Exercise ->
Copy out each line of the entries below in which the string "stats" appears.

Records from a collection

########

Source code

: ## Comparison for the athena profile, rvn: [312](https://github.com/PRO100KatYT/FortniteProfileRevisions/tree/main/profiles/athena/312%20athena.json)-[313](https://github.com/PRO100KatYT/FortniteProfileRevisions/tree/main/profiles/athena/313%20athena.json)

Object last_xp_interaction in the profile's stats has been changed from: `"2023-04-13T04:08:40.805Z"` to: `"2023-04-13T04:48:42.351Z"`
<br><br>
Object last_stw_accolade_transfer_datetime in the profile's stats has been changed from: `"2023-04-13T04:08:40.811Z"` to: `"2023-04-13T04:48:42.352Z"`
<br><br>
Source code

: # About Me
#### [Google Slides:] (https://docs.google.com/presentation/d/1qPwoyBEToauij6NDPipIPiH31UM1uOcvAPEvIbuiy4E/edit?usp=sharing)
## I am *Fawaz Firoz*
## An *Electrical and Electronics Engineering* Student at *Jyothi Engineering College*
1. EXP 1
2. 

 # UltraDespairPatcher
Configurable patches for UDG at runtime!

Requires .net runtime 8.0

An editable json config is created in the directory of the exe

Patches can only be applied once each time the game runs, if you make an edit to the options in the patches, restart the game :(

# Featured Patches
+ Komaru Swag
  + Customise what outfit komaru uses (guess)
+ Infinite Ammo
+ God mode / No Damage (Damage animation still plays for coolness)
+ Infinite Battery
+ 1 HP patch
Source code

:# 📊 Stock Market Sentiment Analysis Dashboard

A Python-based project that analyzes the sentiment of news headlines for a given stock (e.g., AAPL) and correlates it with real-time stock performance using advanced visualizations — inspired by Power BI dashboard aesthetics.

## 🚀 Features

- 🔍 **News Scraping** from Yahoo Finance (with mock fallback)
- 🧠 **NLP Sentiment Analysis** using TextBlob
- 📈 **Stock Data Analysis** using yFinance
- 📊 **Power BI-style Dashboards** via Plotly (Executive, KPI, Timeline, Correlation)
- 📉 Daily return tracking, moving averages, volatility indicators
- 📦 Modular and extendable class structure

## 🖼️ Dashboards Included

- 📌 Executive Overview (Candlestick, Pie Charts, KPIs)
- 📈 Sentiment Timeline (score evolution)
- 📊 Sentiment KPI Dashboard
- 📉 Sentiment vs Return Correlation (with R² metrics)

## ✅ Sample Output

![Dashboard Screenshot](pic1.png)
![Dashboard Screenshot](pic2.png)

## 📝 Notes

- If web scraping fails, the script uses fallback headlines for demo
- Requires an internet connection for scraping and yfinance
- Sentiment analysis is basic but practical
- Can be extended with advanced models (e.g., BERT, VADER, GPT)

########

Task answer ->
Object last_xp_interaction in the profile's stats has been changed from: `"2023-04-13T04:08:40.805Z"` to: `"2023-04-13T04:48:42.351Z"`
Object last_stw_accolade_transfer_datetime in the profile's stats has been changed from: `"2023-04-13T04:08:40.811Z"` to: `"2023-04-13T04:48:42.352Z"`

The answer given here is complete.